Researchers discovered that a protein called APOBEC induces mutations by taking advantage of the weak part of the DNA replication process.

APOBEC, while useful and protective against viral infections, may also be hazardous. The protein can only modify single-stranded DNA such as those found in viruses. Once a double-stranded DNA comes in contact with it, APOBEC does not alter or cause any effects. Researchers, however, found that APOBEC can be found in numerous tumors in the entire genome.

The goal of the DNA replication process is to create two identical copies of the original DNA. The process requires tedious, precise and well-timed mechanisms. The two strands from the original DNA, together with the new ones, will create what is known as the genetic fork.

The direction of the genetic fork will dictate the different processes that influence how the strands replicate.

Technically when the two strands separate, it becomes single-stranded. However, in cases when one of the two strands are created immediately, the other one cannot be constructed as swiftly. With this, the "leading strand" does not exist as a single-stranded DNA. The other one, the "lagging strand," continues to be single-stranded for a time.

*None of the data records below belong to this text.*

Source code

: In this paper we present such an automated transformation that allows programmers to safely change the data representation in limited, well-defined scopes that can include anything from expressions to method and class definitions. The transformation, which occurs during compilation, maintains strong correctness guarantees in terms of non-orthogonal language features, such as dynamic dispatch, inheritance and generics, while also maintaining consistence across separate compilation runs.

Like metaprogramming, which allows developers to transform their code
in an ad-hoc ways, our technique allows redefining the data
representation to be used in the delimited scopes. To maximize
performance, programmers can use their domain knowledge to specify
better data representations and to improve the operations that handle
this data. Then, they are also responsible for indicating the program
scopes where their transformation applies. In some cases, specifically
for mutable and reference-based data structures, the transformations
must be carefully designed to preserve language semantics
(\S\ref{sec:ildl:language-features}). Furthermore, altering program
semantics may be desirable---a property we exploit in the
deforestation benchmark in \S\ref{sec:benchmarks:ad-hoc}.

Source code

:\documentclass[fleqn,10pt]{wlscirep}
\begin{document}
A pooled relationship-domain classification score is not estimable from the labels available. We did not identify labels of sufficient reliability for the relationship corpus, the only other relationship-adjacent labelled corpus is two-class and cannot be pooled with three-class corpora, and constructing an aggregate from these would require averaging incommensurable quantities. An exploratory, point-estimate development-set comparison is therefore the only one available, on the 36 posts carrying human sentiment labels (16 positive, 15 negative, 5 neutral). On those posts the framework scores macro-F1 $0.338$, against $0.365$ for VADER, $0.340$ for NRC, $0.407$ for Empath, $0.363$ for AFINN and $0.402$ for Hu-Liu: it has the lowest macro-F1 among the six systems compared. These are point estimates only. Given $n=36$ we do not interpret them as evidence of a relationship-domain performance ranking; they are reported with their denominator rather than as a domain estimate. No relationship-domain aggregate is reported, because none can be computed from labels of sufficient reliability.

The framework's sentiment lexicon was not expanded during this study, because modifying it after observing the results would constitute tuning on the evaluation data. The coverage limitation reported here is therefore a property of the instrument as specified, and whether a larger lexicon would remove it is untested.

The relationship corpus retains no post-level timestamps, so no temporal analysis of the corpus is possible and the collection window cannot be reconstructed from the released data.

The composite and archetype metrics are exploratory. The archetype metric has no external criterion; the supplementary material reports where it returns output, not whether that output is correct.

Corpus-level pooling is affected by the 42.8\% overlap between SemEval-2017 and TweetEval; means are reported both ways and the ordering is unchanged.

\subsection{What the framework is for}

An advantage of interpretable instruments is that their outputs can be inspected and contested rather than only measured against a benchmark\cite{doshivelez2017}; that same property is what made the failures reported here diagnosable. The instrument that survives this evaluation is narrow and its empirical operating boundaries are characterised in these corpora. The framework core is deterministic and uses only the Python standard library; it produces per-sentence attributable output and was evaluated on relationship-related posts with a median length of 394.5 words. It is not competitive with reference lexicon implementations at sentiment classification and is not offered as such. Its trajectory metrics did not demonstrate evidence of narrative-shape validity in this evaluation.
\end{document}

Because researchers very well know that APOBEC only affects single-stranded DNA, they need to determine the direction of the replication fork to see which DNA regions stay single-stranded for prolonged periods.

They discovered twice as many mutations in the lagging strand than in the leading strand. This means that APOBEC takes advantage of the time when the lagging strand is still single-stranded and at the same time, weaker.

The most well-protected genes replicate early, leaving the genomes that replicate late prone to mutation. In fact, mutations in genome areas that replicate during the latter phase are three times higher in number.

With APOBEC cancer, the mutations develop at the beginning stages of replication and thus affect the most vital genes.

"We were very surprised to observe that, in APOBEC cancers, the mutation rate is equally distributed in all regions," says first author Vladimir Seplyarskiy from the Russian Academy of Sciences.

APOBEC seems to act like a marker or a gate-keeper that lets opportunistic mutagens attack at the early stages. With this, the researchers say genome regions that replicate early must not stay single-stranded long enough for APOBEC to attack. This may also mean that something is faulty even before APOBEC enters the scene, says Seplyarskiy.

Further research is needed to determine the DNA replication differences between cancerous and healthy cells.

The study was published in the journal Genome Research.